» **TASK REQUIREMENTS**
A picture-free, exact transcript of the entries below is required.

Dataset entries
───
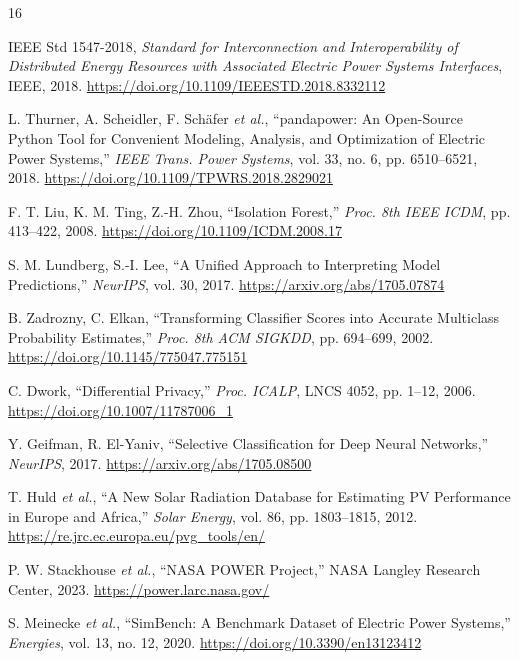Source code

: \documentclass[12pt, a4paper]{article}
\begin{document}

\begin{thebibliography}{16}

IEEE Std 1547-2018, \emph{Standard for Interconnection and Interoperability of Distributed Energy Resources with Associated Electric Power Systems Interfaces}, IEEE, 2018. \url{https://doi.org/10.1109/IEEESTD.2018.8332112}

L. Thurner, A. Scheidler, F. Schäfer \emph{et al.}, ``pandapower: An Open-Source Python Tool for Convenient Modeling, Analysis, and Optimization of Electric Power Systems,'' \emph{IEEE Trans. Power Systems}, vol. 33, no. 6, pp. 6510--6521, 2018. \url{https://doi.org/10.1109/TPWRS.2018.2829021}

F. T. Liu, K. M. Ting, Z.-H. Zhou, ``Isolation Forest,'' \emph{Proc. 8th IEEE ICDM}, pp. 413--422, 2008. \url{https://doi.org/10.1109/ICDM.2008.17}

S. M. Lundberg, S.-I. Lee, ``A Unified Approach to Interpreting Model Predictions,'' \emph{NeurIPS}, vol. 30, 2017. \url{https://arxiv.org/abs/1705.07874}

B. Zadrozny, C. Elkan, ``Transforming Classifier Scores into Accurate Multiclass Probability Estimates,'' \emph{Proc. 8th ACM SIGKDD}, pp. 694--699, 2002. \url{https://doi.org/10.1145/775047.775151}

C. Dwork, ``Differential Privacy,'' \emph{Proc. ICALP}, LNCS 4052, pp. 1--12, 2006. \url{https://doi.org/10.1007/11787006_1}

Y. Geifman, R. El-Yaniv, ``Selective Classification for Deep Neural Networks,'' \emph{NeurIPS}, 2017. \url{https://arxiv.org/abs/1705.08500}

T. Huld \emph{et al.}, ``A New Solar Radiation Database for Estimating PV Performance in Europe and Africa,'' \emph{Solar Energy}, vol. 86, pp. 1803--1815, 2012. \url{https://re.jrc.ec.europa.eu/pvg_tools/en/}

P. W. Stackhouse \emph{et al.}, ``NASA POWER Project,'' NASA Langley Research Center, 2023. \url{https://power.larc.nasa.gov/}

S. Meinecke \emph{et al.}, ``SimBench: A Benchmark Dataset of Electric Power Systems,'' \emph{Energies}, vol. 13, no. 12, 2020. \url{https://doi.org/10.3390/en13123412}


\end{thebibliography}
\end{document}
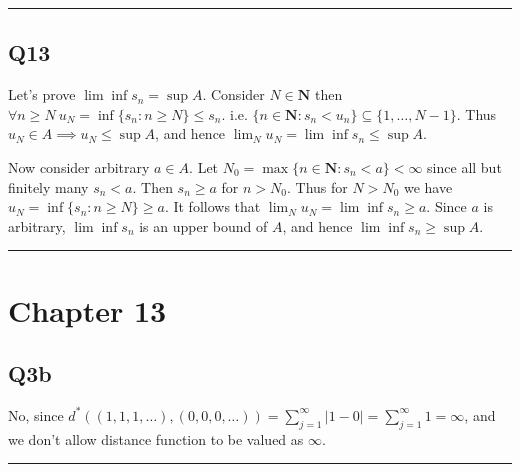 \documentclass[12pt, lettersize]{article}
\newcommand{\N}{\mathbf{N}}
\newcommand{\lline}{\noindent\rule{\textwidth}{1pt}}
\begin{document}
	\lline
	
	\subsection*{Q13}
	Let's prove $\lim\inf s_n=\sup A$. Consider $N\in\N$ then $\forall n\geq N\ u_N=\inf\{s_n: n\geq N\}\leq s_n$. i.e. $\{n\in\N: s_n<u_n\}\subseteq\{1,\dots,N-1\}$. Thus $u_N\in A\implies u_N\leq\sup A$, and hence $\lim_Nu_N=\lim\inf s_n\leq\sup A$.
	
	Now consider arbitrary $a\in A$. Let $N_0=\max\{n\in\N: s_n<a\}<\infty$ since all but finitely many $s_n<a$. Then $s_n\geq a$ for $n>N_0$. Thus for $N>N_0$ we have $u_N=\inf\{s_n: n\geq N\}\geq a$. It follows that $\lim_Nu_N=\lim\inf s_n\geq a$. Since $a$ is arbitrary, $\lim\inf s_n$ is an upper bound of $A$, and hence $\lim\inf s_n\geq\sup A$.
	
	\lline
	
	\section*{Chapter 13}
	\subsection*{Q3b}
	No, since $d^\ast((1,1,1,\dots),(0,0,0,\dots))=\sum_{j=1}^{\infty}|1-0|=\sum_{j=1}^{\infty}1=\infty$, and we don't allow distance function to be valued as $\infty$.
	
	\lline
	
	\setcounter{equation}{0}
\end{document}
───
» **WRITTEN SOLUTION**
Source code

: \documentclass[12pt, a4paper]{article}
\begin{document}

\begin{thebibliography}{16}

IEEE Std 1547-2018, \emph{Standard for Interconnection and Interoperability of Distributed Energy Resources with Associated Electric Power Systems Interfaces}, IEEE, 2018. \url{https://doi.org/10.1109/IEEESTD.2018.8332112}

L. Thurner, A. Scheidler, F. Schäfer \emph{et al.}, ``pandapower: An Open-Source Python Tool for Convenient Modeling, Analysis, and Optimization of Electric Power Systems,'' \emph{IEEE Trans. Power Systems}, vol. 33, no. 6, pp. 6510--6521, 2018. \url{https://doi.org/10.1109/TPWRS.2018.2829021}

F. T. Liu, K. M. Ting, Z.-H. Zhou, ``Isolation Forest,'' \emph{Proc. 8th IEEE ICDM}, pp. 413--422, 2008. \url{https://doi.org/10.1109/ICDM.2008.17}

S. M. Lundberg, S.-I. Lee, ``A Unified Approach to Interpreting Model Predictions,'' \emph{NeurIPS}, vol. 30, 2017. \url{https://arxiv.org/abs/1705.07874}

B. Zadrozny, C. Elkan, ``Transforming Classifier Scores into Accurate Multiclass Probability Estimates,'' \emph{Proc. 8th ACM SIGKDD}, pp. 694--699, 2002. \url{https://doi.org/10.1145/775047.775151}

C. Dwork, ``Differential Privacy,'' \emph{Proc. ICALP}, LNCS 4052, pp. 1--12, 2006. \url{https://doi.org/10.1007/11787006_1}

Y. Geifman, R. El-Yaniv, ``Selective Classification for Deep Neural Networks,'' \emph{NeurIPS}, 2017. \url{https://arxiv.org/abs/1705.08500}

T. Huld \emph{et al.}, ``A New Solar Radiation Database for Estimating PV Performance in Europe and Africa,'' \emph{Solar Energy}, vol. 86, pp. 1803--1815, 2012. \url{https://re.jrc.ec.europa.eu/pvg_tools/en/}

P. W. Stackhouse \emph{et al.}, ``NASA POWER Project,'' NASA Langley Research Center, 2023. \url{https://power.larc.nasa.gov/}

S. Meinecke \emph{et al.}, ``SimBench: A Benchmark Dataset of Electric Power Systems,'' \emph{Energies}, vol. 13, no. 12, 2020. \url{https://doi.org/10.3390/en13123412}


\end{thebibliography}
\end{document}
 \documentclass[12pt, lettersize]{article}
\newcommand{\N}{\mathbf{N}}
\newcommand{\lline}{\noindent\rule{\textwidth}{1pt}}
\begin{document}
	\lline
	
	\subsection*{Q13}
	Let's prove $\lim\inf s_n=\sup A$. Consider $N\in\N$ then $\forall n\geq N\ u_N=\inf\{s_n: n\geq N\}\leq s_n$. i.e. $\{n\in\N: s_n<u_n\}\subseteq\{1,\dots,N-1\}$. Thus $u_N\in A\implies u_N\leq\sup A$, and hence $\lim_Nu_N=\lim\inf s_n\leq\sup A$.
	
	Now consider arbitrary $a\in A$. Let $N_0=\max\{n\in\N: s_n<a\}<\infty$ since all but finitely many $s_n<a$. Then $s_n\geq a$ for $n>N_0$. Thus for $N>N_0$ we have $u_N=\inf\{s_n: n\geq N\}\geq a$. It follows that $\lim_Nu_N=\lim\inf s_n\geq a$. Since $a$ is arbitrary, $\lim\inf s_n$ is an upper bound of $A$, and hence $\lim\inf s_n\geq\sup A$.
	
	\lline
	
	\section*{Chapter 13}
	\subsection*{Q3b}
	No, since $d^\ast((1,1,1,\dots),(0,0,0,\dots))=\sum_{j=1}^{\infty}|1-0|=\sum_{j=1}^{\infty}1=\infty$, and we don't allow distance function to be valued as $\infty$.
	
	\lline
	
	\setcounter{equation}{0}
\end{document}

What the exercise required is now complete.